> Your task
You are asked to reproduce the listing exactly and to omit its pictures.

> Information given
• • •

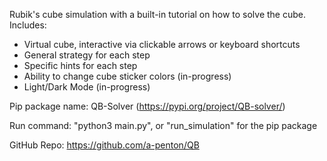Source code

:Rubik's cube simulation with a built-in tutorial on how to solve the cube.
Includes:
 - Virtual cube, interactive via clickable arrows or keyboard shortcuts
 - General strategy for each step
 - Specific hints for each step
 - Ability to change cube sticker colors (in-progress)
 - Light/Dark Mode (in-progress)

Pip package name: QB-Solver (https://pypi.org/project/QB-solver/)

Run command: "python3 main.py", or "run_simulation" for the pip package

GitHub Repo: https://github.com/a-penton/QB
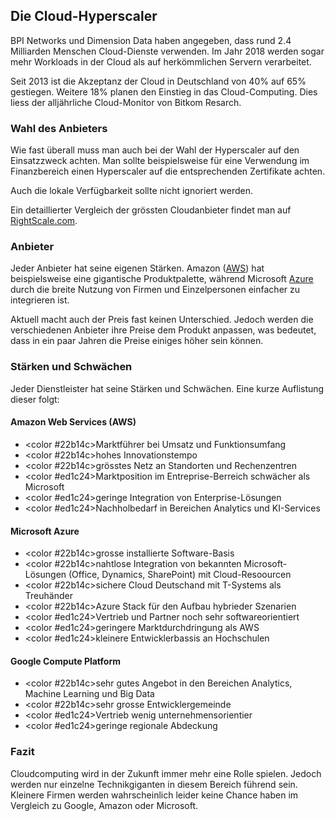 ## Die Cloud-Hyperscaler
BPI Networks und Dimension Data haben angegeben, dass rund 2.4 Milliarden Menschen Cloud-Dienste verwenden. Im Jahr 2018 werden sogar mehr Workloads in der Cloud als auf herkömmlichen Servern verarbeitet.


Seit 2013 ist die Akzeptanz der Cloud in Deutschland von 40% auf 65% gestiegen. Weitere 18% planen den Einstieg in das Cloud-Computing. Dies liess der alljährliche Cloud-Monitor von Bitkom Resarch.


### Wahl des Anbieters
Wie fast überall muss man auch bei der Wahl der Hyperscaler auf den Einsatzzweck achten. Man sollte beispielsweise für eine Verwendung im Finanzbereich einen Hyperscaler auf die entsprechenden Zertifikate achten.


Auch die lokale Verfügbarkeit sollte nicht ignoriert werden.


Ein detaillierter Vergleich der grössten Cloudanbieter findet man auf [RightScale.com](https://www.rightscale.com/cloud-comparison-tool/).


### Anbieter
Jeder Anbieter hat seine eigenen Stärken. Amazon ([AWS](https://aws.amazon.com/de/free/)) hat beispielsweise eine gigantische Produktpalette, während Microsoft [Azure](https://azure.microsoft.com/de-de/) durch die breite Nutzung von Firmen und Einzelpersonen einfacher zu integrieren ist.


Aktuell macht auch der Preis fast keinen Unterschied. Jedoch werden die verschiedenen Anbieter ihre Preise dem Produkt anpassen, was bedeutet, dass in ein paar Jahren die Preise einiges höher sein können.


### Stärken und Schwächen
Jeder Dienstleister hat seine Stärken und Schwächen. Eine kurze Auflistung dieser folgt:
#### Amazon Web Services (AWS)
  * <color #22b14c>Marktführer bei Umsatz und Funktionsumfang</color>
  * <color #22b14c>hohes Innovationstempo</color>
  * <color #22b14c>grösstes Netz an Standorten und Rechenzentren</color>
  * <color #ed1c24>Marktposition im Entreprise-Berreich schwächer als Microsoft</color>
  * <color #ed1c24>geringe Integration von Enterprise-Lösungen</color>
  * <color #ed1c24>Nachholbedarf in Bereichen Analytics und KI-Services</color>
#### Microsoft Azure
  * <color #22b14c>grosse installierte Software-Basis</color>
  * <color #22b14c>nahtlose Integration von bekannten Microsoft-Lösungen (Office, Dynamics, SharePoint) mit Cloud-Resoourcen</color>
  * <color #22b14c>sichere Cloud Deutschand mit T-Systems als Treuhänder</color>
  * <color #22b14c>Azure Stack für den Aufbau hybrieder Szenarien</color>
  * <color #ed1c24>Vertrieb und Partner noch sehr softwareorientiert</color>
  * <color #ed1c24>geringere Marktdurchdringung als AWS</color>
  * <color #ed1c24>kleinere Entwicklerbassis an Hochschulen</color>
#### Google Compute Platform
  * <color #22b14c>sehr gutes Angebot in den Bereichen Analytics, Machine Learning und Big Data</color>
  * <color #22b14c>sehr grosse Entwicklergemeinde</color>
  * <color #ed1c24>Vertrieb wenig unternehmensorientier</color>
  * <color #ed1c24>geringe regionale Abdeckung</color>

### Fazit
Cloudcomputing wird in der Zukunft immer mehr eine Rolle spielen. Jedoch werden nur einzelne Technikgiganten in diesem Bereich führend sein. Kleinere Firmen werden wahrscheinlich leider keine Chance haben im Vergleich zu Google, Amazon oder Microsoft.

• • •

> Solution for this exercise
Source code

:Rubik's cube simulation with a built-in tutorial on how to solve the cube.
Includes:
 - Virtual cube, interactive via clickable arrows or keyboard shortcuts
 - General strategy for each step
 - Specific hints for each step
 - Ability to change cube sticker colors (in-progress)
 - Light/Dark Mode (in-progress)

Pip package name: QB-Solver (https://pypi.org/project/QB-solver/)

Run command: "python3 main.py", or "run_simulation" for the pip package

GitHub Repo: https://github.com/a-penton/QB
 ## Die Cloud-Hyperscaler
BPI Networks und Dimension Data haben angegeben, dass rund 2.4 Milliarden Menschen Cloud-Dienste verwenden. Im Jahr 2018 werden sogar mehr Workloads in der Cloud als auf herkömmlichen Servern verarbeitet.


Seit 2013 ist die Akzeptanz der Cloud in Deutschland von 40% auf 65% gestiegen. Weitere 18% planen den Einstieg in das Cloud-Computing. Dies liess der alljährliche Cloud-Monitor von Bitkom Resarch.


### Wahl des Anbieters
Wie fast überall muss man auch bei der Wahl der Hyperscaler auf den Einsatzzweck achten. Man sollte beispielsweise für eine Verwendung im Finanzbereich einen Hyperscaler auf die entsprechenden Zertifikate achten.


Auch die lokale Verfügbarkeit sollte nicht ignoriert werden.


Ein detaillierter Vergleich der grössten Cloudanbieter findet man auf [RightScale.com](https://www.rightscale.com/cloud-comparison-tool/).


### Anbieter
Jeder Anbieter hat seine eigenen Stärken. Amazon ([AWS](https://aws.amazon.com/de/free/)) hat beispielsweise eine gigantische Produktpalette, während Microsoft [Azure](https://azure.microsoft.com/de-de/) durch die breite Nutzung von Firmen und Einzelpersonen einfacher zu integrieren ist.


Aktuell macht auch der Preis fast keinen Unterschied. Jedoch werden die verschiedenen Anbieter ihre Preise dem Produkt anpassen, was bedeutet, dass in ein paar Jahren die Preise einiges höher sein können.


### Stärken und Schwächen
Jeder Dienstleister hat seine Stärken und Schwächen. Eine kurze Auflistung dieser folgt:
#### Amazon Web Services (AWS)
  * <color #22b14c>Marktführer bei Umsatz und Funktionsumfang</color>
  * <color #22b14c>hohes Innovationstempo</color>
  * <color #22b14c>grösstes Netz an Standorten und Rechenzentren</color>
  * <color #ed1c24>Marktposition im Entreprise-Berreich schwächer als Microsoft</color>
  * <color #ed1c24>geringe Integration von Enterprise-Lösungen</color>
  * <color #ed1c24>Nachholbedarf in Bereichen Analytics und KI-Services</color>
#### Microsoft Azure
  * <color #22b14c>grosse installierte Software-Basis</color>
  * <color #22b14c>nahtlose Integration von bekannten Microsoft-Lösungen (Office, Dynamics, SharePoint) mit Cloud-Resoourcen</color>
  * <color #22b14c>sichere Cloud Deutschand mit T-Systems als Treuhänder</color>
  * <color #22b14c>Azure Stack für den Aufbau hybrieder Szenarien</color>
  * <color #ed1c24>Vertrieb und Partner noch sehr softwareorientiert</color>
  * <color #ed1c24>geringere Marktdurchdringung als AWS</color>
  * <color #ed1c24>kleinere Entwicklerbassis an Hochschulen</color>
#### Google Compute Platform
  * <color #22b14c>sehr gutes Angebot in den Bereichen Analytics, Machine Learning und Big Data</color>
  * <color #22b14c>sehr grosse Entwicklergemeinde</color>
  * <color #ed1c24>Vertrieb wenig unternehmensorientier</color>
  * <color #ed1c24>geringe regionale Abdeckung</color>

### Fazit
Cloudcomputing wird in der Zukunft immer mehr eine Rolle spielen. Jedoch werden nur einzelne Technikgiganten in diesem Bereich führend sein. Kleinere Firmen werden wahrscheinlich leider keine Chance haben im Vergleich zu Google, Amazon oder Microsoft.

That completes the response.